For homeowners who financed between 2022 and early 2025, this is a good moment to revisit your loan structure.


Florida Market Overview

Across the state, inventory is trending upward in a slow, steady way.
This does not signal a weakening market — it signals a normalizing one.

Here’s the statewide snapshot:

South Florida

More listings are hitting the market, buyers have more time, and sellers are adjusting expectations to match today’s demand.

Central Florida

Builders continue offering incentives — interest-rate buydowns, closing-cost credits, and upgrade packages — especially in Orlando and Tampa.

North Florida

Still one of the strongest affordability corridors in the state, driven by job growth, interstate migration, and consistent buyer activity.


Miami-Dade County Spotlight (rotation week)

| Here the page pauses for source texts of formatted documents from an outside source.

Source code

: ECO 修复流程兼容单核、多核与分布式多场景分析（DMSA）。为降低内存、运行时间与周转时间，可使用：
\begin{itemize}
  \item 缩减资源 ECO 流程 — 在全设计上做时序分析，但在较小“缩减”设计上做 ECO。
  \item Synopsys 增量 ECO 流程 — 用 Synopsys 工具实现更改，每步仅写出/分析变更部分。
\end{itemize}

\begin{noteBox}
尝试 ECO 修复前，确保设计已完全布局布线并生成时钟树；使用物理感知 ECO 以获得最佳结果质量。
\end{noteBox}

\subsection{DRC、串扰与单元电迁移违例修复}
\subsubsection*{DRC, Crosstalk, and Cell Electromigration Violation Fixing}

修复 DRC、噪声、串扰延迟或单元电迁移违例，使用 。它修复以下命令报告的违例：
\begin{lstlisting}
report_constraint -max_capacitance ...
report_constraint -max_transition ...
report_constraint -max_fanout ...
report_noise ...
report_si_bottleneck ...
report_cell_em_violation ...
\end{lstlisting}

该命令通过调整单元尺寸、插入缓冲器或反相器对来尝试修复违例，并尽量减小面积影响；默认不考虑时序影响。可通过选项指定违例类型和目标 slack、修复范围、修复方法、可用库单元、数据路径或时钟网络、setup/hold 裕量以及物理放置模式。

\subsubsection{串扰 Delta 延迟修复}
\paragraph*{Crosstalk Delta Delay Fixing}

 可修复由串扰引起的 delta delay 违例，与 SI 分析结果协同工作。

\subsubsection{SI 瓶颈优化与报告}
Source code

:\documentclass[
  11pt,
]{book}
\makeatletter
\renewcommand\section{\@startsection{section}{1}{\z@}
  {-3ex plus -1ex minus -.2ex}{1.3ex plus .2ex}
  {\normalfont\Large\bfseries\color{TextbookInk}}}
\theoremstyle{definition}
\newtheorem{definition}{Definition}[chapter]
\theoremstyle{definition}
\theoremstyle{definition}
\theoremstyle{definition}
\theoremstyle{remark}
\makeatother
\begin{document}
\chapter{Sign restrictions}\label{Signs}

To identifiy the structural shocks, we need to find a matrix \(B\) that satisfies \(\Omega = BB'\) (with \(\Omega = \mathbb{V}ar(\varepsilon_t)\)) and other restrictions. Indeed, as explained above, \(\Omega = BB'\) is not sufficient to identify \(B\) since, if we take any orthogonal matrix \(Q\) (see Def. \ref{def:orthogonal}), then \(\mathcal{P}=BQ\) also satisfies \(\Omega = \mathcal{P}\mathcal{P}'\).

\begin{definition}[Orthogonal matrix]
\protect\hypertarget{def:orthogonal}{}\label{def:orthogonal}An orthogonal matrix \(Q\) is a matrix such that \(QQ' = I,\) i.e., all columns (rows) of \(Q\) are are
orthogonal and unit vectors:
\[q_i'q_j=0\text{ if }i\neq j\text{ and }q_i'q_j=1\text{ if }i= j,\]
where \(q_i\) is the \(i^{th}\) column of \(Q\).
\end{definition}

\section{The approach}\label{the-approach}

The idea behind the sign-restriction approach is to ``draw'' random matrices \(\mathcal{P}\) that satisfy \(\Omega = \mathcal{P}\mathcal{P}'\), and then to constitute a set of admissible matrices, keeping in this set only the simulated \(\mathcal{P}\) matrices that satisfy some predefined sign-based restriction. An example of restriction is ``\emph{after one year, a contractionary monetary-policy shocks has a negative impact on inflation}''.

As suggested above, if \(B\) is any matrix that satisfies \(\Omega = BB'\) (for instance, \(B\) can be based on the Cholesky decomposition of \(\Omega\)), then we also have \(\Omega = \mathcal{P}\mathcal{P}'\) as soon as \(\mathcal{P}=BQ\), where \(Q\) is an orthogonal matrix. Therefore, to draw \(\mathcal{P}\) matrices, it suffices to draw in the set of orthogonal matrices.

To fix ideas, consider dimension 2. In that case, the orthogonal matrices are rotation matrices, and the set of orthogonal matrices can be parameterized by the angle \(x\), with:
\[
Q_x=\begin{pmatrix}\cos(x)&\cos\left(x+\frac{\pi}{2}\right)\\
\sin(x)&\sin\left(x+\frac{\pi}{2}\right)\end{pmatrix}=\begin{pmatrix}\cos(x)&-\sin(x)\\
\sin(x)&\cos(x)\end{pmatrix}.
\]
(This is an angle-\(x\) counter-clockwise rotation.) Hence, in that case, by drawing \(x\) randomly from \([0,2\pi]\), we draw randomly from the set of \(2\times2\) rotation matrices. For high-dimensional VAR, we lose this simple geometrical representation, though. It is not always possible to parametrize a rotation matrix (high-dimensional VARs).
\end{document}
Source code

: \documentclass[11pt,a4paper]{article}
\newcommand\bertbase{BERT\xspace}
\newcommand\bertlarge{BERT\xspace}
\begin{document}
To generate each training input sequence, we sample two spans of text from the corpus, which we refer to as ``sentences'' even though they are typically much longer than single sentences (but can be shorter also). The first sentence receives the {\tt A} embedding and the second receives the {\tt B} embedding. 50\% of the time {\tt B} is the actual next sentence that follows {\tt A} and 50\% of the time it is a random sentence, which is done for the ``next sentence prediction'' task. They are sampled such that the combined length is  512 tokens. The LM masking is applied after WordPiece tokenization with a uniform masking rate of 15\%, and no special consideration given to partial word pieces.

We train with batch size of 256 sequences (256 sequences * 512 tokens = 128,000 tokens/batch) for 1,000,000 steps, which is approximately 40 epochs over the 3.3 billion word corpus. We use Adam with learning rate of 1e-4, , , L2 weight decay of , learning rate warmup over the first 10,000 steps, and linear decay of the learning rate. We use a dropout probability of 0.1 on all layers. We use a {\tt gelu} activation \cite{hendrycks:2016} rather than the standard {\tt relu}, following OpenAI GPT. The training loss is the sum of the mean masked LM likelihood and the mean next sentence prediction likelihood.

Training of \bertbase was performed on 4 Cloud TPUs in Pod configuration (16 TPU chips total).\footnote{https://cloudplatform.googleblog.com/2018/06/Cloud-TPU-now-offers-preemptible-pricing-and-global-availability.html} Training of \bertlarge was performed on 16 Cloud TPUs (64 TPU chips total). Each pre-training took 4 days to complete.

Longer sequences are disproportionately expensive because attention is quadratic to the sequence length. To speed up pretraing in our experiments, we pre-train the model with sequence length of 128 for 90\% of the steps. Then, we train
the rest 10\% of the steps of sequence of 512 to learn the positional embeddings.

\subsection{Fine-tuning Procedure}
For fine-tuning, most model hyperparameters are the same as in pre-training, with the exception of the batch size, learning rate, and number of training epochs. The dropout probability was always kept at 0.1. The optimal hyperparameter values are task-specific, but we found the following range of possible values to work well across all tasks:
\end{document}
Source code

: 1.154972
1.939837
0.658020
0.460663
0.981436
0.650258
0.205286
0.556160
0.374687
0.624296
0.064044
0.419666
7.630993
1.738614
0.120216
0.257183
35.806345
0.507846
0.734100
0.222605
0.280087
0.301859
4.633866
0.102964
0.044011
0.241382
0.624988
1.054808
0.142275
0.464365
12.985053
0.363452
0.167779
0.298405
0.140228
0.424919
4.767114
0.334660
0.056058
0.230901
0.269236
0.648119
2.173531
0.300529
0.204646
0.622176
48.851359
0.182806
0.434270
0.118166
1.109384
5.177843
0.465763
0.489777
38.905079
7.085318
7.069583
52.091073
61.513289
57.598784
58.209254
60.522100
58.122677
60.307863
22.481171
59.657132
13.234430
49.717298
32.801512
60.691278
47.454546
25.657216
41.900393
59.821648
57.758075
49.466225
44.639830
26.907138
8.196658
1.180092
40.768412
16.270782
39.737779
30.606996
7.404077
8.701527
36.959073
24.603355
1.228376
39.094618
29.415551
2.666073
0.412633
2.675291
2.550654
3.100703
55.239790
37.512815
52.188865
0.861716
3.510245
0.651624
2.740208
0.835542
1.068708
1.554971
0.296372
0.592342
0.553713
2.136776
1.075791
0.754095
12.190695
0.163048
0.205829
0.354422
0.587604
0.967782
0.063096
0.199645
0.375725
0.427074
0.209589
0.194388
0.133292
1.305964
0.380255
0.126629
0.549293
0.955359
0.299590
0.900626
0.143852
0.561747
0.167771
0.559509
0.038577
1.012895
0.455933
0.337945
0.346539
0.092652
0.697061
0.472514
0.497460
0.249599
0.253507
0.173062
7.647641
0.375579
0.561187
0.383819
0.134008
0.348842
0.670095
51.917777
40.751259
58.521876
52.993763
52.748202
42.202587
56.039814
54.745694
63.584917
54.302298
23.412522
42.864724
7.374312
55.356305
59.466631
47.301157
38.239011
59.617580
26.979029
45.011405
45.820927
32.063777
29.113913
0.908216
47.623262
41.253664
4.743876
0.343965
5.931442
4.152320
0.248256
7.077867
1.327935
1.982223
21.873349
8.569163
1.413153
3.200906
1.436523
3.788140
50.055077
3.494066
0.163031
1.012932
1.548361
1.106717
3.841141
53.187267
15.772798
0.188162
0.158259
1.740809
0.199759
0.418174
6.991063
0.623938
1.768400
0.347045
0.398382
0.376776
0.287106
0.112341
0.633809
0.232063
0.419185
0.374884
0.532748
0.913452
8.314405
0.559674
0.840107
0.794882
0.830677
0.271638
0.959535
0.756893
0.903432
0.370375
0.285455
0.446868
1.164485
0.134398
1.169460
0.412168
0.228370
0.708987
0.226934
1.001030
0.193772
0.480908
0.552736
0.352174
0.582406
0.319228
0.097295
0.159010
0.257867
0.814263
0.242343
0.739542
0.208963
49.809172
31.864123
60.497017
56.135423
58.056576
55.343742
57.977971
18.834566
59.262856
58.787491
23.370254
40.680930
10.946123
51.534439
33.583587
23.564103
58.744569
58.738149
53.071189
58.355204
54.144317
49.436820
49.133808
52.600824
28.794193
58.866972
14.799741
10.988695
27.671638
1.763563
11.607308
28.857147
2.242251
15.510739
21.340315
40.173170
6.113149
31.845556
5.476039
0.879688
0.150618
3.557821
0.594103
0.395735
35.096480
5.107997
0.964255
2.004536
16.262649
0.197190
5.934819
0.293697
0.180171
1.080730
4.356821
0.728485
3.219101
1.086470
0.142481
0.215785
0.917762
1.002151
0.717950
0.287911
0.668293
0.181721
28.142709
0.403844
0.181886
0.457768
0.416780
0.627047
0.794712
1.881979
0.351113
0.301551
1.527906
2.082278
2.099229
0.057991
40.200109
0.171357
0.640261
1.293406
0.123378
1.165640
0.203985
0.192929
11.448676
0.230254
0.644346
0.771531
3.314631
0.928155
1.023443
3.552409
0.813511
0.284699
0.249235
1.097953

Miami-Dade continues to show the highest inventory levels in South Florida — edging near 10 months of supply in some neighborhoods.

What this means:

  • Buyers have significant negotiating power
  • Overpriced listings are sitting
  • Sellers who offer credits or price realistically are still closing quickly
  • Move-in-ready homes under $650K remain the strongest movers

Despite higher inventory, demand remains steady thanks to strong employment, international migration, and ongoing urban redevelopment.


Florida Economic Pulse

Key fundamentals remain supportive:

  • Job growth is outperforming many major states
  • Consumer confidence is rising heading into 2026
  • Inflation pressures continue to ease
  • Population inflow remains strong

Affordability challenges persist—particularly insurance and taxes—but buyers are adapting by focusing on payment comfort rather than chasing the “perfect rate.”


What It Means for Buyers

  • Rates are stable, and some options sit below 6%
  • You have more room to negotiate than at any point in the last 3 years
  • Focus on the right home and right payment, not timing
  • If you financed in the last few years, explore whether restructuring makes sense

What It Means for Sellers

  • Buyers are selective — pricing must match current comps
  • Clean, well-presented listings still sell quickly
  • Credits or a 2-1 buydown can help attract motivated buyers without cutting price
  • Serious buyers are out there, just more patient

Bottom Line

Florida’s housing market is ending November on solid ground:
steady rates, steady demand, and more balanced negotiations.

This is the calmest, most predictable stretch we’ve seen in years — and both buyers and sellers can win with the right strategy.